Home > Capital Gains Tax, Tax avoidance, Tax compliance, Tax evasion, Tax management > How to pay for the 10p tax rate clawback

How to pay for the 10p tax rate clawback

I have been asked this question yet again today. I have a five step plan:

1) Increase the tax threshold at which tax is paid by £1,000 for everyone. For most people this will reduce their tax liability by £200 - the value that (near enough) the 10p band gave them;

2) Reduce the standard rate band by £1,000. This will increase the tax take for those on higher rate by £200. This will leave them no better or worse off by these changes. That’s fair. This is not meant to effect them, but will save more than £2 billion in tax.

3) Ensure all capital gains made on disposals of assets held for less than a year are subjected to income tax without offset of the CGT allowance. This might easily raise £1 billion: I suspect rather more since I have shown in the Missing Billions that 17% of all capital disposals are of assets held for less than a year;

4) Deem that all asset sales by a spouse or civil partner who received the asset as a gift from their spouse/partner in the year preceding sale are treated as being disposals by then original owner to stop gains shifting between partners. I suspect this will raise more than £0.5 billion.

5) Ensure that every stock broker in the UK has to automatically supply data on share sales made by a UK resident person to HMRC. At present share sales of little more than £5 billion a year are reported to HMRC, which is implausible when more than £250 billion of shares are held by UK resident individuals. Automatic reporting would massively increase capital gains compliance. I suspect more than enough would be raised to pay for the cut in income tax for all taxpayers now on the basic rate band, costing about £4 billion a year.

It’s radical, simple and progressive. It’s what the Labour Party should be doing. I suspect someone else will propose it.

Richard Murphy Capital Gains Tax, Tax avoidance, Tax compliance, Tax evasion, Tax management

  1. Emily Coltman
    May 13th, 2008 at 09:39 | #1

    Hi Richard,

    Re your asset disposal proposal, I can see that causing bad feeling when it interacts with inheritance tax, as follows:

    - Beneficiary of an estate needs to sell an asset from, or part of, that estate - e.g. a valuable painting - to pay IHT.
    - Because they’ve owned that asset for less than a year they will pay IT on it instead of CGT, i.e. much more tax.

    So I can see people saying, “They’re taxing us so that we can’t afford to pay tax”.

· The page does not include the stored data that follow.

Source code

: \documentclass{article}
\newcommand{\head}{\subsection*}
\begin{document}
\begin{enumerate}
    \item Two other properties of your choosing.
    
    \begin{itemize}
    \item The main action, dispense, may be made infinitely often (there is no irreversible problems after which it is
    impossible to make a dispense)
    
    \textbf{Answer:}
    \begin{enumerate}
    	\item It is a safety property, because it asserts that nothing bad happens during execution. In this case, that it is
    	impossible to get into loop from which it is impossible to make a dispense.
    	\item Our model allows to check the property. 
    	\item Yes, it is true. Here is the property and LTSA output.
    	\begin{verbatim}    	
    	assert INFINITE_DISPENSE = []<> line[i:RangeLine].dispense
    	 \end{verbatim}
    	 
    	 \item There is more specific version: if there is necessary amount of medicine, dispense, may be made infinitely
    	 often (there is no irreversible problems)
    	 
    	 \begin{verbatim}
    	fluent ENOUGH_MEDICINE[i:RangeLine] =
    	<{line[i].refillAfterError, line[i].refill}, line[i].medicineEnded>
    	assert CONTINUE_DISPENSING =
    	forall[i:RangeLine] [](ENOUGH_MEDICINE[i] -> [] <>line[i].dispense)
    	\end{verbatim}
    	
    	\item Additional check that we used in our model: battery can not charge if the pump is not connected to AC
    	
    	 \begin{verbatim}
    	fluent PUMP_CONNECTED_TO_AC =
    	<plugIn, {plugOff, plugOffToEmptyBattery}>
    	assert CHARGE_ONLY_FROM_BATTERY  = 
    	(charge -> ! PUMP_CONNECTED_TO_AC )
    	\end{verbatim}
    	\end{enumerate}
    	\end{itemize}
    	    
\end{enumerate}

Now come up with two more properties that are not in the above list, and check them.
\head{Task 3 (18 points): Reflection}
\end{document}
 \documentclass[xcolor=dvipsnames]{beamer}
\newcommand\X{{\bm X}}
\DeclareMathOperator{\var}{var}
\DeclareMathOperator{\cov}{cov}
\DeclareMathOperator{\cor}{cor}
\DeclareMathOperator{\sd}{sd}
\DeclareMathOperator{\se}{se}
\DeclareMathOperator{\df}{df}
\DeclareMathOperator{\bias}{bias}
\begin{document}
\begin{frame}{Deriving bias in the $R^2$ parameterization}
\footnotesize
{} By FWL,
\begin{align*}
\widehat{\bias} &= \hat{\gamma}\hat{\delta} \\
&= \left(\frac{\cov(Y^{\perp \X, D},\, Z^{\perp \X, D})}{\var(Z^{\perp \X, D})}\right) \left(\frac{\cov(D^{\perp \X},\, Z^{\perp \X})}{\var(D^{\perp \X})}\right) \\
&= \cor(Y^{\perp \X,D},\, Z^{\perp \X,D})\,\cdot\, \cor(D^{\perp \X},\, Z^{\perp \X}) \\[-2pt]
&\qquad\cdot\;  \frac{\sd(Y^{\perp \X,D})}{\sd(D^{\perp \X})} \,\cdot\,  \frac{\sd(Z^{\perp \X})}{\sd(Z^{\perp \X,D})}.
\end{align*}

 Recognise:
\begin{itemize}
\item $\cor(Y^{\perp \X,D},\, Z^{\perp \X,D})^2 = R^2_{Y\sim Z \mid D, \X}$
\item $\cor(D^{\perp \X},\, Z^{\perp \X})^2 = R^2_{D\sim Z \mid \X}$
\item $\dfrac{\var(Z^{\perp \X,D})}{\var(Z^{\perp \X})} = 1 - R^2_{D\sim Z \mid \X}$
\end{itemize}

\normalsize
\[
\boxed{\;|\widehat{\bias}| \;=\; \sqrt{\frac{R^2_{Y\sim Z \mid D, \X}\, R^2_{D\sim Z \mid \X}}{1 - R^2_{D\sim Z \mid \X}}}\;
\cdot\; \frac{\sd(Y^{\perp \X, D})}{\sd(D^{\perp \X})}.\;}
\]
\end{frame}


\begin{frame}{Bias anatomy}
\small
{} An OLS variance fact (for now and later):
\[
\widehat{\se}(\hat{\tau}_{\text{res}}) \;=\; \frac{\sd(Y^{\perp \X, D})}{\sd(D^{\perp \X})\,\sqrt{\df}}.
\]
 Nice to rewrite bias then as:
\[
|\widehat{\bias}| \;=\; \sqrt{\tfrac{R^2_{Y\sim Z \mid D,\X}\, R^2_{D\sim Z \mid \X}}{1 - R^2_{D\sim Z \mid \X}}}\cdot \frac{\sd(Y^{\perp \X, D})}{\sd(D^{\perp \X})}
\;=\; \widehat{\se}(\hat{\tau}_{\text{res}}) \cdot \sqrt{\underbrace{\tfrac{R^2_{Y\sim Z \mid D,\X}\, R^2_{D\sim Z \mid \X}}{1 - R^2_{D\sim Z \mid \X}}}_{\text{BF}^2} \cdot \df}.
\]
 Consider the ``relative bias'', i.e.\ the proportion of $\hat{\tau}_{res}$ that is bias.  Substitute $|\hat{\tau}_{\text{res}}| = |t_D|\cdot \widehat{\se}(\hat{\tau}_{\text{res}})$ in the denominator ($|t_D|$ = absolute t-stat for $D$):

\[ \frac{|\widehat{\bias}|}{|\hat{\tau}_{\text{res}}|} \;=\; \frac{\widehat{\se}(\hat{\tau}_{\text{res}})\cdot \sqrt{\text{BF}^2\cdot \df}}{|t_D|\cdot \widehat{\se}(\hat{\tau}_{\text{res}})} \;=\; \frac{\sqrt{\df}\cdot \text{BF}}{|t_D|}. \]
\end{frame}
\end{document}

    How would you reply to that please?

    M

  2. May 13th, 2008 at 10:29 | #2

    M

    I’m not sure that this follows.

    CGT is cancelled by an IHT paid on death and the ebenficiary gets at market value on death for CGT purposes. If they sell within a year the gain will probbaly be quite small so making this a very minor issue, and probbaly not an issue at all.

    And of course, they would only pay tax on any gain made since death, so they could afford to pay: this would be theirs.

    I can’t see the problem with that

    R

  3. Emily Coltman
    May 13th, 2008 at 12:13 | #3

    Hi Richard,

    I follow you - so the gain would be small because it would only be the difference between the market value at time of death / inheritance and the market value at time of sale?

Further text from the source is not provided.